EXERCISE INSTRUCTIONS
Give back all of the data exactly as it stands, with the pictures removed.

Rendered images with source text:
*** Begin section ***
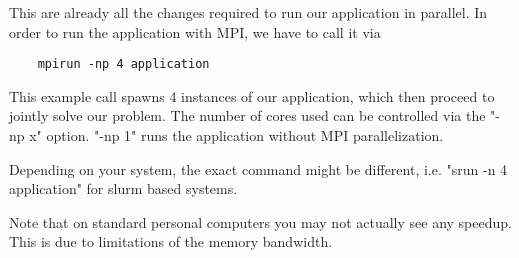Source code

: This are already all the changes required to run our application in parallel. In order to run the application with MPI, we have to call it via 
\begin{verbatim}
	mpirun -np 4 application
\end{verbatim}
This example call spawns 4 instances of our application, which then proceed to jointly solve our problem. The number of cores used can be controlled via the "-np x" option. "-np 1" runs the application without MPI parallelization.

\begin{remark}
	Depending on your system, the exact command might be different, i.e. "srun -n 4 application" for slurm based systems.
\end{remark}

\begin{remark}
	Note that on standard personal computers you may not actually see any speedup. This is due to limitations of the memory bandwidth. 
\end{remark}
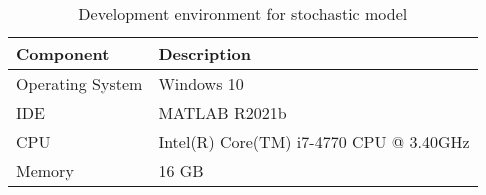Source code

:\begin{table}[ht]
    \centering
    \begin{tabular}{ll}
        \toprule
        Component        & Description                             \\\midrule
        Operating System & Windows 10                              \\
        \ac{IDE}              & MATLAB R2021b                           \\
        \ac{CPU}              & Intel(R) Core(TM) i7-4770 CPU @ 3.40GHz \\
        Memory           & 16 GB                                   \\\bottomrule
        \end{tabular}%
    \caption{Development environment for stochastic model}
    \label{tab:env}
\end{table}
*** End section ***
YOUR SOLUTION
Source code

: This are already all the changes required to run our application in parallel. In order to run the application with MPI, we have to call it via 
\begin{verbatim}
	mpirun -np 4 application
\end{verbatim}
This example call spawns 4 instances of our application, which then proceed to jointly solve our problem. The number of cores used can be controlled via the "-np x" option. "-np 1" runs the application without MPI parallelization.

\begin{remark}
	Depending on your system, the exact command might be different, i.e. "srun -n 4 application" for slurm based systems.
\end{remark}

\begin{remark}
	Note that on standard personal computers you may not actually see any speedup. This is due to limitations of the memory bandwidth. 
\end{remark}
Source code

:\begin{table}[ht]
    \centering
    \begin{tabular}{ll}
        \toprule
        Component        & Description                             \\\midrule
        Operating System & Windows 10                              \\
        \ac{IDE}              & MATLAB R2021b                           \\
        \ac{CPU}              & Intel(R) Core(TM) i7-4770 CPU @ 3.40GHz \\
        Memory           & 16 GB                                   \\\bottomrule
        \end{tabular}%
    \caption{Development environment for stochastic model}
    \label{tab:env}
\end{table}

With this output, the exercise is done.